▶ WHAT TO PRODUCE
Search the entries for lines that contain the word "return", and report each one found.

▶ TASK INPUT

* * *

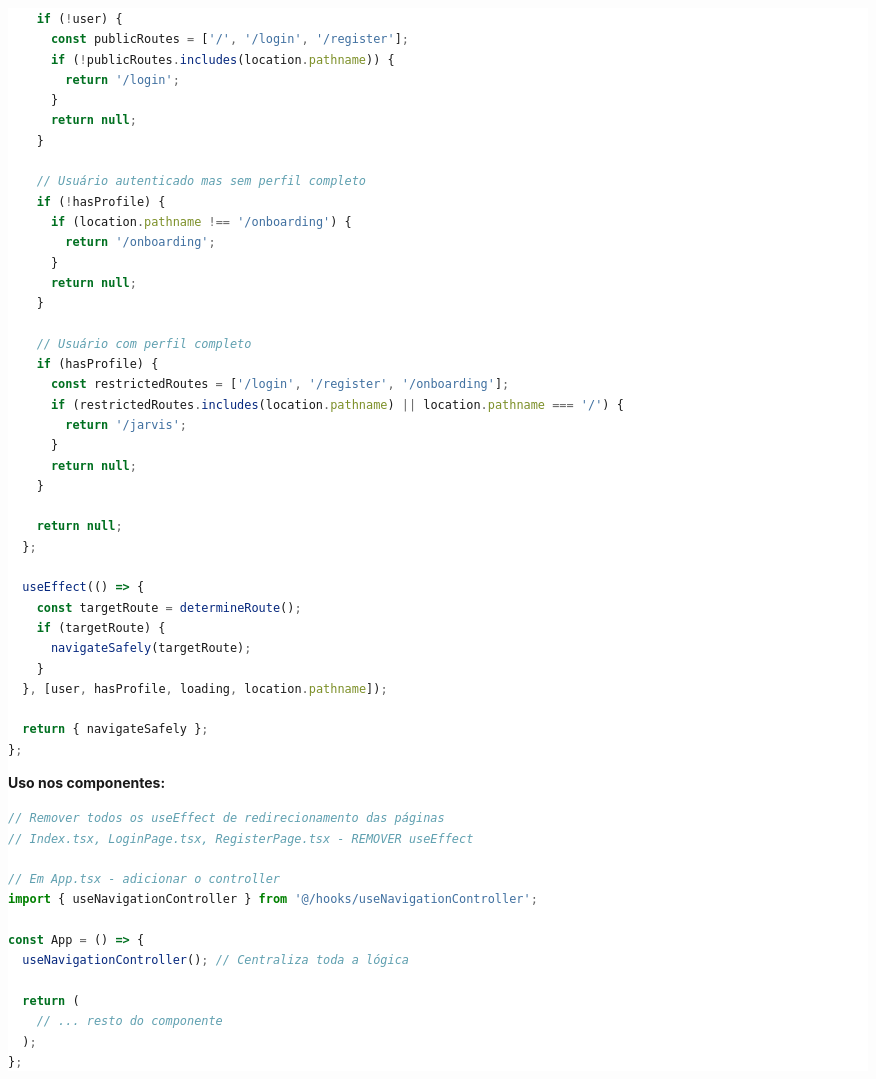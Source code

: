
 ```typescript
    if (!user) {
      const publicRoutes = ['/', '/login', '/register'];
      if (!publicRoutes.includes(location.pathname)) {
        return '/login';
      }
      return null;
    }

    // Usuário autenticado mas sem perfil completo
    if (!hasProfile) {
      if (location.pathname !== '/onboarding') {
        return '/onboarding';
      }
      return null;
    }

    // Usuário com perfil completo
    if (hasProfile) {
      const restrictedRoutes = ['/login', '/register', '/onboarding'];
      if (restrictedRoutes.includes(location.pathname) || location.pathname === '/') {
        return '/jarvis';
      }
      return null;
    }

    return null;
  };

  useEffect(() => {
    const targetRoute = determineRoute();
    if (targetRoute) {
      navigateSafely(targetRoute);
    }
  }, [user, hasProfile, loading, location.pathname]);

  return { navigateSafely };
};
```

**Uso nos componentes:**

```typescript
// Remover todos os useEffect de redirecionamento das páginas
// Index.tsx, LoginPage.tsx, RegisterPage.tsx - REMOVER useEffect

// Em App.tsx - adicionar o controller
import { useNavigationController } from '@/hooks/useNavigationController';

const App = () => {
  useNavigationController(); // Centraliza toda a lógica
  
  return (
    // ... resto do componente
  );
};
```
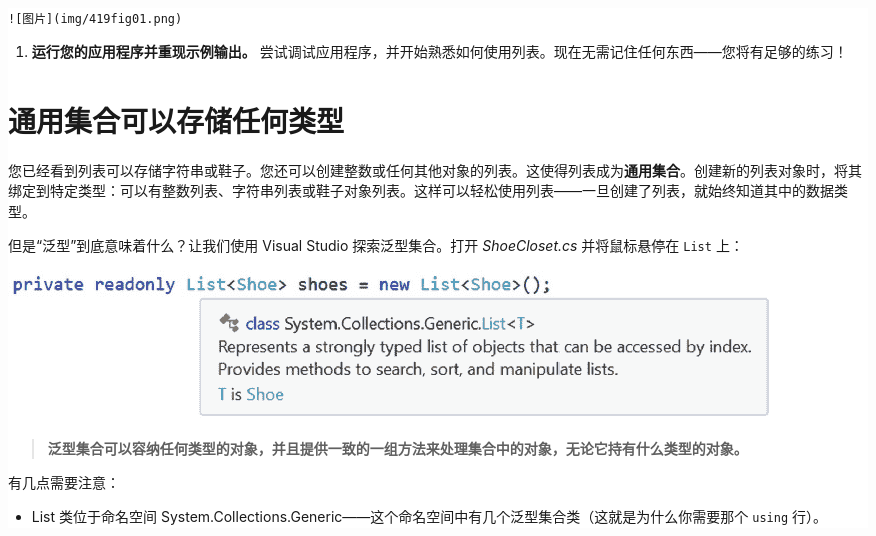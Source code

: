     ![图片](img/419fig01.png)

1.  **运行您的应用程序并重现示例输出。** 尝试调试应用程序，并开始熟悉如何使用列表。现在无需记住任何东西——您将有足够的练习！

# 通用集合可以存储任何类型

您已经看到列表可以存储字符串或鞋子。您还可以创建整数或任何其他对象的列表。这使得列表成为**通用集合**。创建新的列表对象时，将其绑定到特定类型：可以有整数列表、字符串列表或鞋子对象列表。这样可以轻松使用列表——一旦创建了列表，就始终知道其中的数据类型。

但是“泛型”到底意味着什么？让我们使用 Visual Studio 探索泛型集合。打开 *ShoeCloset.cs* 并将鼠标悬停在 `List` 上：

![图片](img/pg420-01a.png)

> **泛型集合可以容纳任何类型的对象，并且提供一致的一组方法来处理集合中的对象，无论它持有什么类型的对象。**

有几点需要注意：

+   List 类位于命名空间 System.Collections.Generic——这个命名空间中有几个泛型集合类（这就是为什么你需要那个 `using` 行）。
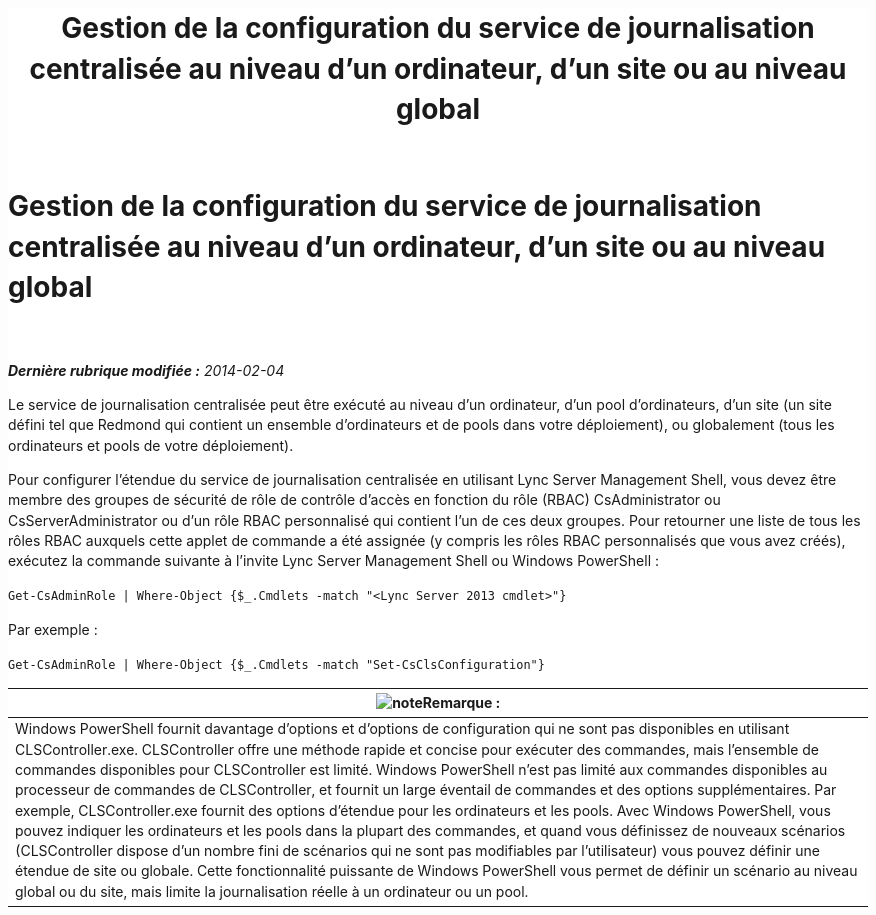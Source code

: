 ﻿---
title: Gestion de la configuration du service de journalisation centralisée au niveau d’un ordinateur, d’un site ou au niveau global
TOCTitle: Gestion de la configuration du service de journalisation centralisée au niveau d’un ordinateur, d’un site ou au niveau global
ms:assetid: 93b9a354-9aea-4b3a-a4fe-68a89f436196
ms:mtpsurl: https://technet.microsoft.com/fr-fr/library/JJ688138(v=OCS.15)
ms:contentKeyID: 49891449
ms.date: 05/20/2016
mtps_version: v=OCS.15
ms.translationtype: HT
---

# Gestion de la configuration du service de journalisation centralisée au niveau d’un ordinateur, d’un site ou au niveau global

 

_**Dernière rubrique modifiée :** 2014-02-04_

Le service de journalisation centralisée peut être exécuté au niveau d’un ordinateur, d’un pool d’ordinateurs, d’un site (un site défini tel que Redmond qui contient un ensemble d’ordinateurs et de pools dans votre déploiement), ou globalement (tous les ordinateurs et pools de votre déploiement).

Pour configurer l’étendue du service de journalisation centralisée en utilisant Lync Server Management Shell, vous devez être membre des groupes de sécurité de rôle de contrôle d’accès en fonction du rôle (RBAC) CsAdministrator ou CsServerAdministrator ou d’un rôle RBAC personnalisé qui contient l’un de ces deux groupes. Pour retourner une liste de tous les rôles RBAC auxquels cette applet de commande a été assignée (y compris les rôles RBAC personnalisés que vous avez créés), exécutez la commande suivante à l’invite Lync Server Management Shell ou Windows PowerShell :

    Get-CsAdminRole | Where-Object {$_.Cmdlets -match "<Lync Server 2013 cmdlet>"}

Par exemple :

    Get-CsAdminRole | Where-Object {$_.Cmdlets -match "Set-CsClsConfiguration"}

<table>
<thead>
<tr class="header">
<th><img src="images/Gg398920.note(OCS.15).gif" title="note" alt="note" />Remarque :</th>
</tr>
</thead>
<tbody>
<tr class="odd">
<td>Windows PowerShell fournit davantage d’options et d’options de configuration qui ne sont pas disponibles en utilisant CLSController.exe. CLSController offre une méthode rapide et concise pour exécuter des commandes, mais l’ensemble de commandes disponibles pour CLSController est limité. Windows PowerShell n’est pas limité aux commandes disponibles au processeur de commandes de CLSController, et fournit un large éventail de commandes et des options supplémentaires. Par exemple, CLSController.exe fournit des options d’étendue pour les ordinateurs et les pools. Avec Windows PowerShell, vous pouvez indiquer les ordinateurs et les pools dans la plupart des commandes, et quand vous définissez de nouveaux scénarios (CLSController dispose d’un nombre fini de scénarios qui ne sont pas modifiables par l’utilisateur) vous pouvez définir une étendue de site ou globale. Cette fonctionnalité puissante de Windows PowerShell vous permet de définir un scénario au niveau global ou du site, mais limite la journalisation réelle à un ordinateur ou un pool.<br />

* * *

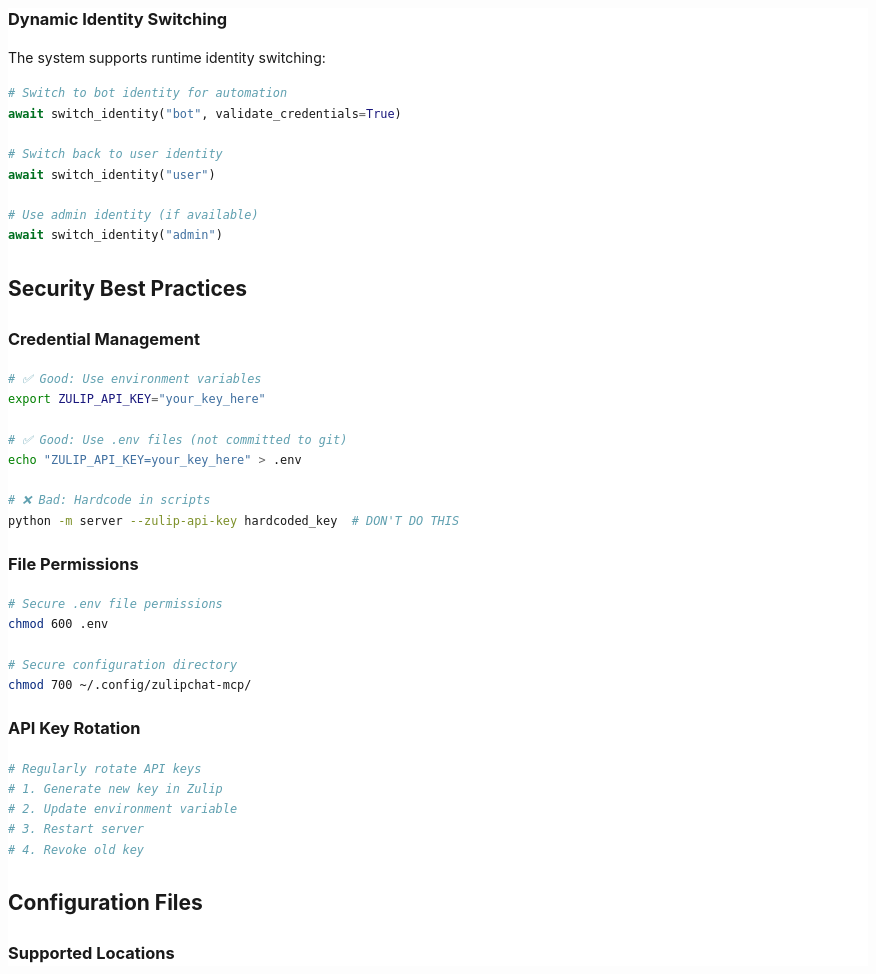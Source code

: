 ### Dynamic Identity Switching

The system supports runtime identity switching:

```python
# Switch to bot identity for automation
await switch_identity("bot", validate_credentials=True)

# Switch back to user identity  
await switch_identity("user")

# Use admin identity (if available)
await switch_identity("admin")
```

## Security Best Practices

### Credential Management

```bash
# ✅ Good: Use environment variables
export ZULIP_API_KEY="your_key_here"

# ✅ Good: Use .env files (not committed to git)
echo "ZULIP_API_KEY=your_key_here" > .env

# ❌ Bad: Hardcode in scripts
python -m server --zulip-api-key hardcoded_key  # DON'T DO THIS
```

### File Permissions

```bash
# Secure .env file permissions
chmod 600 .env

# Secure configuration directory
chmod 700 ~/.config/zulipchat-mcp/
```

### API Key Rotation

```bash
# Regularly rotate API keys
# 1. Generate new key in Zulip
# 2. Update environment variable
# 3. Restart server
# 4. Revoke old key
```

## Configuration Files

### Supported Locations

* * *

▶ RESULT OF THE EXERCISE
        return '/login';
      return null;
        return '/onboarding';
      return null;
        return '/jarvis';
      return null;
    return null;
  return { navigateSafely };
  return (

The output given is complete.